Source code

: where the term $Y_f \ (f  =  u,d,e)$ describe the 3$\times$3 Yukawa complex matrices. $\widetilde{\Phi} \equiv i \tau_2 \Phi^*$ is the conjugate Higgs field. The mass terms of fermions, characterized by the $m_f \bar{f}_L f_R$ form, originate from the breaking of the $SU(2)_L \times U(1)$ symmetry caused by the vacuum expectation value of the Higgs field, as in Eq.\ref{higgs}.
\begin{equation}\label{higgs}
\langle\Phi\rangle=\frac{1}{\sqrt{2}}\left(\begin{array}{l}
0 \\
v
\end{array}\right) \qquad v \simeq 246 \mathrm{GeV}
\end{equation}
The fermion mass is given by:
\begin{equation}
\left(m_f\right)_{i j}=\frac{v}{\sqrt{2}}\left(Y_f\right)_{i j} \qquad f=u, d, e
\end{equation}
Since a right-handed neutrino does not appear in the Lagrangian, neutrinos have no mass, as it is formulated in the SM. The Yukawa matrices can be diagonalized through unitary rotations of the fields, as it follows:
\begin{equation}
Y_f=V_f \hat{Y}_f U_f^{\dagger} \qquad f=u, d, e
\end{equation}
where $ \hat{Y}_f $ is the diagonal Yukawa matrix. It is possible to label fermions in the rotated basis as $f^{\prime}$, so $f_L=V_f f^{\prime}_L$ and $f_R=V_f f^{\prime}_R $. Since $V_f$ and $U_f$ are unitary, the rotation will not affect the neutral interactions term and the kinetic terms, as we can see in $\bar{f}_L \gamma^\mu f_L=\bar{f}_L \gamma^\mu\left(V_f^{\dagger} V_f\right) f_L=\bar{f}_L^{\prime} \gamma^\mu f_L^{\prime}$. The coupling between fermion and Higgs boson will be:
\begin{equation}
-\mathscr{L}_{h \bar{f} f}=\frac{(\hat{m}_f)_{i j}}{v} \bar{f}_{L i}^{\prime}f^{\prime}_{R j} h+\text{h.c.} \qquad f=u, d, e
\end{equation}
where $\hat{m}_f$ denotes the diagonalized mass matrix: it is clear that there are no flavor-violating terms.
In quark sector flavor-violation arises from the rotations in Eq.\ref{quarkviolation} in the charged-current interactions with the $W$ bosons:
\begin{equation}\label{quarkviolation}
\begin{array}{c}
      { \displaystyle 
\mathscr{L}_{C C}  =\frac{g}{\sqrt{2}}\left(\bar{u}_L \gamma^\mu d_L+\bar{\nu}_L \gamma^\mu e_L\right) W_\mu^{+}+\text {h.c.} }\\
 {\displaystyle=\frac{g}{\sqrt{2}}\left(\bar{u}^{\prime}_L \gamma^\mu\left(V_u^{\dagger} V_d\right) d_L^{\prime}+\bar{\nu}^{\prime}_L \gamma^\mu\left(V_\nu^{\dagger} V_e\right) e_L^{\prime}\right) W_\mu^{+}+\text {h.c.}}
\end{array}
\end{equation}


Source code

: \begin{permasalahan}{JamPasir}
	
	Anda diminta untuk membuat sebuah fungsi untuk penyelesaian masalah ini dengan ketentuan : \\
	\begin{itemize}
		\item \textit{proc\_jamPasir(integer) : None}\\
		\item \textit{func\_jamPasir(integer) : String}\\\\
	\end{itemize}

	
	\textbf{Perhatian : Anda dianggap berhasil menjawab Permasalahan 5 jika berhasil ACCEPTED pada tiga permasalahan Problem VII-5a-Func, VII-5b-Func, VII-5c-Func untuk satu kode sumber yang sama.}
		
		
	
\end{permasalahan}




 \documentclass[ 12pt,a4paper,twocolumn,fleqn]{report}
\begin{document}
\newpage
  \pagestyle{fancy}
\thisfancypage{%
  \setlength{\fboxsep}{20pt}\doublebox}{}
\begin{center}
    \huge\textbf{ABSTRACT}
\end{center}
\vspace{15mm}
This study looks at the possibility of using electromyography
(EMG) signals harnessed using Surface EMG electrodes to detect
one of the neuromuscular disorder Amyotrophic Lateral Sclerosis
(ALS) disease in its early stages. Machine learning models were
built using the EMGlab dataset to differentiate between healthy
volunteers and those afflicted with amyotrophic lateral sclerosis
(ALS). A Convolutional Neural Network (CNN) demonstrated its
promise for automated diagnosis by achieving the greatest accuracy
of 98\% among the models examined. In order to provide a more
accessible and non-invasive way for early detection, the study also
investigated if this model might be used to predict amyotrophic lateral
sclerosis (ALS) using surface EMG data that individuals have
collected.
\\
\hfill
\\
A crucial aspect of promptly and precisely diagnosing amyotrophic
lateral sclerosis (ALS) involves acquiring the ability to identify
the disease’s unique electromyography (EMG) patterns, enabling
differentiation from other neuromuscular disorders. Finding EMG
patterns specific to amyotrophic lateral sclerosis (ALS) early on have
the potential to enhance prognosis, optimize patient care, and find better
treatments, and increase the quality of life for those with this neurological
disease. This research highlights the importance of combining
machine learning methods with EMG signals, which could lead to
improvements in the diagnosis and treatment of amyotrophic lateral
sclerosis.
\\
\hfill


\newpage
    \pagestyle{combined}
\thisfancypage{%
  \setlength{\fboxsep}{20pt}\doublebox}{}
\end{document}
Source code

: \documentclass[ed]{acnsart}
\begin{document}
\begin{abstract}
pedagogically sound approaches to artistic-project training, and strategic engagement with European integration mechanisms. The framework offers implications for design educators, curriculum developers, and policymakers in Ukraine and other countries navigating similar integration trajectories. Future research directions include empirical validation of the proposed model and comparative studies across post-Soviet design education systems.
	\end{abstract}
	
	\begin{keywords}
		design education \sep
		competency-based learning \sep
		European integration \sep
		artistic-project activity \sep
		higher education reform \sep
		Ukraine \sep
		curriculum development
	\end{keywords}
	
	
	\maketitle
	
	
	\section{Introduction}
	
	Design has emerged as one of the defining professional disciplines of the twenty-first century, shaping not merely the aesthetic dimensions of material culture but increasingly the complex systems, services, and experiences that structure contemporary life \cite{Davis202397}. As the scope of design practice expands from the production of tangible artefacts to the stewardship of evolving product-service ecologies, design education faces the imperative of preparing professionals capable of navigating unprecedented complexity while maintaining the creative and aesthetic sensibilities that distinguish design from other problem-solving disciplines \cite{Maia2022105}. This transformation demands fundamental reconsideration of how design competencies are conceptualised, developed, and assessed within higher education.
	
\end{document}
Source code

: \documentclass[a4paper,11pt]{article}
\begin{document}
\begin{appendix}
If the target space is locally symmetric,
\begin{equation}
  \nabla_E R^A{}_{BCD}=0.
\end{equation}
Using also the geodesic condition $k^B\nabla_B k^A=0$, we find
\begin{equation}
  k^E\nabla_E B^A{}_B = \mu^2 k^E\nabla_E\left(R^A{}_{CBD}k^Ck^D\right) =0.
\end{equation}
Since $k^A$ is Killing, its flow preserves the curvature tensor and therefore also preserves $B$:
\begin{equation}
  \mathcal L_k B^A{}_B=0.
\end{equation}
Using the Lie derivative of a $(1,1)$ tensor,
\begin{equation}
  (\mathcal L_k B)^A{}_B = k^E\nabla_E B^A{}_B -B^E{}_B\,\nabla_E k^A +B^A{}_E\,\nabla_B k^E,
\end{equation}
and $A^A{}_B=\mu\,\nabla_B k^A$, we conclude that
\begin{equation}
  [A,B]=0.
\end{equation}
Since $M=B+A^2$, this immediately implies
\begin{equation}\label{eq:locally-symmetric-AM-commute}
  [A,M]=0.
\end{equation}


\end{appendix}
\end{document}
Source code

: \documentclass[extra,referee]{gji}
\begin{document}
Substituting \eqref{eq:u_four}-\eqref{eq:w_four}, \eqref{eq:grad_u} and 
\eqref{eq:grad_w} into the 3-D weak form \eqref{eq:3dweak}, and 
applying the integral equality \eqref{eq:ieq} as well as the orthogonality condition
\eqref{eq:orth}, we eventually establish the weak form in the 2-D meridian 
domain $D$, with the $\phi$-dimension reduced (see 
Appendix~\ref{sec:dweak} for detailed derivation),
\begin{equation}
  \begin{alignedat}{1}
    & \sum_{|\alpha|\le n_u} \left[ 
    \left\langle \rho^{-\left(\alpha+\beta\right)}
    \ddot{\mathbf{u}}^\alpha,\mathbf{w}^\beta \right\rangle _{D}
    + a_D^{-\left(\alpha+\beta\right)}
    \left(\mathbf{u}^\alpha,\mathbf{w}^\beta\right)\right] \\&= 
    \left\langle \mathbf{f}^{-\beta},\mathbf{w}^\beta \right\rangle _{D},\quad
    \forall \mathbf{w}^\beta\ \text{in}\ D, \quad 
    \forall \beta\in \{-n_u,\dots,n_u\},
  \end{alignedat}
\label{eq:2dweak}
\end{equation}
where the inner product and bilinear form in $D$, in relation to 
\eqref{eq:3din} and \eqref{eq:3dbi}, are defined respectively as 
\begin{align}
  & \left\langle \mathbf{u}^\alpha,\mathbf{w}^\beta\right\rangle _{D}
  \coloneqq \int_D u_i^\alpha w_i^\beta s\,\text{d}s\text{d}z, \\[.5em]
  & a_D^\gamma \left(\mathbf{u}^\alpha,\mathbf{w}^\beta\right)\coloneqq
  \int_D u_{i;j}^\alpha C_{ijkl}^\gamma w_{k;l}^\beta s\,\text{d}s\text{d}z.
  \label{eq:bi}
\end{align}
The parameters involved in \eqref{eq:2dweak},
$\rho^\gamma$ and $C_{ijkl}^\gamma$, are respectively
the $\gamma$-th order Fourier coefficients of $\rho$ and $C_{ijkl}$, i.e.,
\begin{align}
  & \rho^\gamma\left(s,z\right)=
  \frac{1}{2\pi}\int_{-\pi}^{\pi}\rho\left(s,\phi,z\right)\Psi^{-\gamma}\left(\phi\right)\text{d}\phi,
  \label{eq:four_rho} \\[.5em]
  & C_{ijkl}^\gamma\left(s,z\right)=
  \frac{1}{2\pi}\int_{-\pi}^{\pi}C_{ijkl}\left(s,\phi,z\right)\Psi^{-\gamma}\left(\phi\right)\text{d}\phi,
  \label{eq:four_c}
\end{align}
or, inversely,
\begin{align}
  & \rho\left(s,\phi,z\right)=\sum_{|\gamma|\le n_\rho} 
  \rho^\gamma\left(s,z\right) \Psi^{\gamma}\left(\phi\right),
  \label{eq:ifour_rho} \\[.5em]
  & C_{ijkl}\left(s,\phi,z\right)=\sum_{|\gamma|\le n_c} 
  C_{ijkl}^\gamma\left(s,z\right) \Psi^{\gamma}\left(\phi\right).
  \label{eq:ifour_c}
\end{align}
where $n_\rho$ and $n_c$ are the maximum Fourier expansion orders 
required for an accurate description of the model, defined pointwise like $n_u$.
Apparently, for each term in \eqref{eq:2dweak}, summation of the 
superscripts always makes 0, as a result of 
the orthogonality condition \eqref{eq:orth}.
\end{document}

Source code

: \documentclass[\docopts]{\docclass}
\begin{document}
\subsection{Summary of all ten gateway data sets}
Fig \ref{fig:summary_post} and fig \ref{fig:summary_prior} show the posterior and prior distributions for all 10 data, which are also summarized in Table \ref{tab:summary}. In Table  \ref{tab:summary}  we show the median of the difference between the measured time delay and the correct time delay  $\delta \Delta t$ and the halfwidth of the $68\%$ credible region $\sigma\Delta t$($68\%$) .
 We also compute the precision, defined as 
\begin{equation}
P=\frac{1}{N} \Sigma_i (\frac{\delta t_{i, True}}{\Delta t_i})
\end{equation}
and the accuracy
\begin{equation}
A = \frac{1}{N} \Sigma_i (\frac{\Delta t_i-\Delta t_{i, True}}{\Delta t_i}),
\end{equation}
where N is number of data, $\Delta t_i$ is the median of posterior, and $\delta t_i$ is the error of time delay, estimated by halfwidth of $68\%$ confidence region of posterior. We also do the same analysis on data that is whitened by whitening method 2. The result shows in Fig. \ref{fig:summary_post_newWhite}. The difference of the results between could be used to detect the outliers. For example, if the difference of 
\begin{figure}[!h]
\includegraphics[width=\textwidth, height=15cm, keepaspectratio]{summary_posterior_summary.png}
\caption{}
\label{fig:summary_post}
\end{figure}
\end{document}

-=-=-=-=-

◆ Exercise prompt: From the records, copy every line that has the string "terms" in it.

◆ Answer to this task:
: where the term $Y_f \ (f  =  u,d,e)$ describe the 3$\times$3 Yukawa complex matrices. $\widetilde{\Phi} \equiv i \tau_2 \Phi^*$ is the conjugate Higgs field. The mass terms of fermions, characterized by the $m_f \bar{f}_L f_R$ form, originate from the breaking of the $SU(2)_L \times U(1)$ symmetry caused by the vacuum expectation value of the Higgs field, as in Eq.\ref{higgs}.
where $ \hat{Y}_f $ is the diagonal Yukawa matrix. It is possible to label fermions in the rotated basis as $f^{\prime}$, so $f_L=V_f f^{\prime}_L$ and $f_R=V_f f^{\prime}_R $. Since $V_f$ and $U_f$ are unitary, the rotation will not affect the neutral interactions term and the kinetic terms, as we can see in $\bar{f}_L \gamma^\mu f_L=\bar{f}_L \gamma^\mu\left(V_f^{\dagger} V_f\right) f_L=\bar{f}_L^{\prime} \gamma^\mu f_L^{\prime}$. The coupling between fermion and Higgs boson will be:
where $\hat{m}_f$ denotes the diagonalized mass matrix: it is clear that there are no flavor-violating terms.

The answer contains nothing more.